I've searched and haven't seen this problem in my searches. Admittedly I may have missed it and I apologize if that's the case.
The problem statement is the following:
Let $(X, \mathcal{M}, \mu)$ be a measure space of infinite measure, with the following property: for every $A \in \mathcal{M}$ with $\mu(A) = \infty$ there exists $B\subset A$ with $0 < \mu(B) < \infty$. Show that there exist sets $E_i\in M(i\geq 1)$ such that $\mu(E i ) < \infty$ (for all $i\geq 1$) and $\mu(\cup_{i\geq1}E_i ) = \infty$.

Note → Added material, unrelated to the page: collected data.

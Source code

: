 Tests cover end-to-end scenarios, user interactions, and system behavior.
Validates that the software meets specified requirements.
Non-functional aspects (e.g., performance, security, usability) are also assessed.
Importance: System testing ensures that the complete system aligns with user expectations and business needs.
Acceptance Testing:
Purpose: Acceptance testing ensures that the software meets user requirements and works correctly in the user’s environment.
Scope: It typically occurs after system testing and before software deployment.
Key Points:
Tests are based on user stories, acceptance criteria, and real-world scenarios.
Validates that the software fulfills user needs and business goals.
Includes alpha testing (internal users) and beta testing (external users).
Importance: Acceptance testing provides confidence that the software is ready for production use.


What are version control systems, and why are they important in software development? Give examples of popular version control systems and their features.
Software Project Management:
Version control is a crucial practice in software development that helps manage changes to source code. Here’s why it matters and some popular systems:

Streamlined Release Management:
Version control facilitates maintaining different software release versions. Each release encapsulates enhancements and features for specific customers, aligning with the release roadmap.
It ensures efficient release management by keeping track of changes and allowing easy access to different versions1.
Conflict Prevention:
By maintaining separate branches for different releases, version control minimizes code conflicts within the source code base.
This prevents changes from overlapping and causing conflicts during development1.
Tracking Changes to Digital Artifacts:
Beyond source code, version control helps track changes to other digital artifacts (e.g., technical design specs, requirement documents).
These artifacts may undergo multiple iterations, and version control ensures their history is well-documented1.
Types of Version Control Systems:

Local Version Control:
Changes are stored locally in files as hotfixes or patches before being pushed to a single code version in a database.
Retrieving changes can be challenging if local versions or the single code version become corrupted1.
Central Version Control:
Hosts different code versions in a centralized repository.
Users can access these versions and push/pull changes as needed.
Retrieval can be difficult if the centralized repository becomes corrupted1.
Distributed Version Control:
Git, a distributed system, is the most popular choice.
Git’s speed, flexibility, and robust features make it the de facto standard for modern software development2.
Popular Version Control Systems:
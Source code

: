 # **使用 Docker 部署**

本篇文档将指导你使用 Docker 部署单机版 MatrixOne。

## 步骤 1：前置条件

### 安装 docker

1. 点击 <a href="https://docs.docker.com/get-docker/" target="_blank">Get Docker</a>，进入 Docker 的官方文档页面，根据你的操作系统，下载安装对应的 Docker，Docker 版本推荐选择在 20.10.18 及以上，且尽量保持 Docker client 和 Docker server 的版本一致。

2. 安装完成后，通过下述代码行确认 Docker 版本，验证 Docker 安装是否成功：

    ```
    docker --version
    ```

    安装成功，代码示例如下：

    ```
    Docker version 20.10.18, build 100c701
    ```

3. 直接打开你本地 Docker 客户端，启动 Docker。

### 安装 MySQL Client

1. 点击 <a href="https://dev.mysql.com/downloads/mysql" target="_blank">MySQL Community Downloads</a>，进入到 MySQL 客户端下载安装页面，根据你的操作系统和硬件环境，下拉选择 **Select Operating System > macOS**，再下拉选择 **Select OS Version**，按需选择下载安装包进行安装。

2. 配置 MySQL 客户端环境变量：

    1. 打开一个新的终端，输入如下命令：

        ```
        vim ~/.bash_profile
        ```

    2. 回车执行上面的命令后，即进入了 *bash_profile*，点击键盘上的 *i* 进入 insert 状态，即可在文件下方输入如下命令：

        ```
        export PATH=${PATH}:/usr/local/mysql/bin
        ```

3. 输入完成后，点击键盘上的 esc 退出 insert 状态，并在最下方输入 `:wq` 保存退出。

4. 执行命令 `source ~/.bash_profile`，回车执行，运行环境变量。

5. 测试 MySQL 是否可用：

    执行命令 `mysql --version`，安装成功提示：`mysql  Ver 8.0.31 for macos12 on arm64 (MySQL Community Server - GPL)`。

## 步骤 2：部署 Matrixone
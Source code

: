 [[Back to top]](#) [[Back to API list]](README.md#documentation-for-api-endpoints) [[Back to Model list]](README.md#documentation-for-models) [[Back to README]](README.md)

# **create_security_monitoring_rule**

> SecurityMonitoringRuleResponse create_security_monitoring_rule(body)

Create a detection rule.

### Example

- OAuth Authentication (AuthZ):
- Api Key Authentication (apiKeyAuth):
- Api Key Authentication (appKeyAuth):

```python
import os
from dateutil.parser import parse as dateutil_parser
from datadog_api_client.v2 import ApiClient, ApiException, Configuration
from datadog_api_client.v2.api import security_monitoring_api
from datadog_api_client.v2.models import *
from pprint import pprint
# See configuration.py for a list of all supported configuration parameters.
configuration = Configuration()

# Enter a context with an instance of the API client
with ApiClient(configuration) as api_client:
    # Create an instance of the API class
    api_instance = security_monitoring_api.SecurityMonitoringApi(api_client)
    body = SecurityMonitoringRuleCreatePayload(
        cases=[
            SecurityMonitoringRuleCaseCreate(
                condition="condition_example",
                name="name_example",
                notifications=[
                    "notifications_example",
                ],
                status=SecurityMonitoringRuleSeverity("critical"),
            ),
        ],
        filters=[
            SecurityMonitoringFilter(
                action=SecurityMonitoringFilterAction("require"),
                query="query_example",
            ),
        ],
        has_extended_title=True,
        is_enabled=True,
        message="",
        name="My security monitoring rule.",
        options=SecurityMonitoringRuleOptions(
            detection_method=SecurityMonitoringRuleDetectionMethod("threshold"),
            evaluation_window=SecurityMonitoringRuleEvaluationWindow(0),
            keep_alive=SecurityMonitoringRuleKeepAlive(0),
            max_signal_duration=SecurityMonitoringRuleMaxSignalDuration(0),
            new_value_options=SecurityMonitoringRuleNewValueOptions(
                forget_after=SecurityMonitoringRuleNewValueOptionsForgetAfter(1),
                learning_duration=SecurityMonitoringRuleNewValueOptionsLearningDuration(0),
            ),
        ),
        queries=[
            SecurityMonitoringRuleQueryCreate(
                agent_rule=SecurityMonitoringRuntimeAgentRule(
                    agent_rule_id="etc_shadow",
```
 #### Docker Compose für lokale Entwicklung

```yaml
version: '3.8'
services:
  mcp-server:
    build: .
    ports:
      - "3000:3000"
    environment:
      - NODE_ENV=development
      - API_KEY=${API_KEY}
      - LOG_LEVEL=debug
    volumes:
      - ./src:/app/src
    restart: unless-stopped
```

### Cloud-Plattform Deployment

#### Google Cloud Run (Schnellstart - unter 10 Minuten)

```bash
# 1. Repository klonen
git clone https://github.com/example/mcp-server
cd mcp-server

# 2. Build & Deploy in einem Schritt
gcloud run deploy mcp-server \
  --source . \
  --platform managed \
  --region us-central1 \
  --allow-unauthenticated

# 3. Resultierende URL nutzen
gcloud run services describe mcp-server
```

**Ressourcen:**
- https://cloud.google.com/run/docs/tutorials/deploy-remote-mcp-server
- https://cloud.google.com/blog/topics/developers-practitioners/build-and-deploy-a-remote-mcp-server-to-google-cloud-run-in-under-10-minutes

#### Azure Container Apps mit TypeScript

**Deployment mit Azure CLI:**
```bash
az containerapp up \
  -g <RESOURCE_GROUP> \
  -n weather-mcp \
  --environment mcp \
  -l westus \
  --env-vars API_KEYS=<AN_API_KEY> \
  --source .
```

Given the property that there exists $B \subset A \text{ with } 0<\mu(B)<\infty$ it's easy to see that you can pull an infinite number of subsets $B$ from $A$ since $\mu(A\setminus B) = \infty$. However, given that $\mu(B)$ is simply a finite value greater than zero I'm having trouble showing that $\mu(\cup_{i\geq1}E_i)=\infty$ because $\mu(E_i)$ could be such a small value for every $E_i$ that the measure of the union is still finite.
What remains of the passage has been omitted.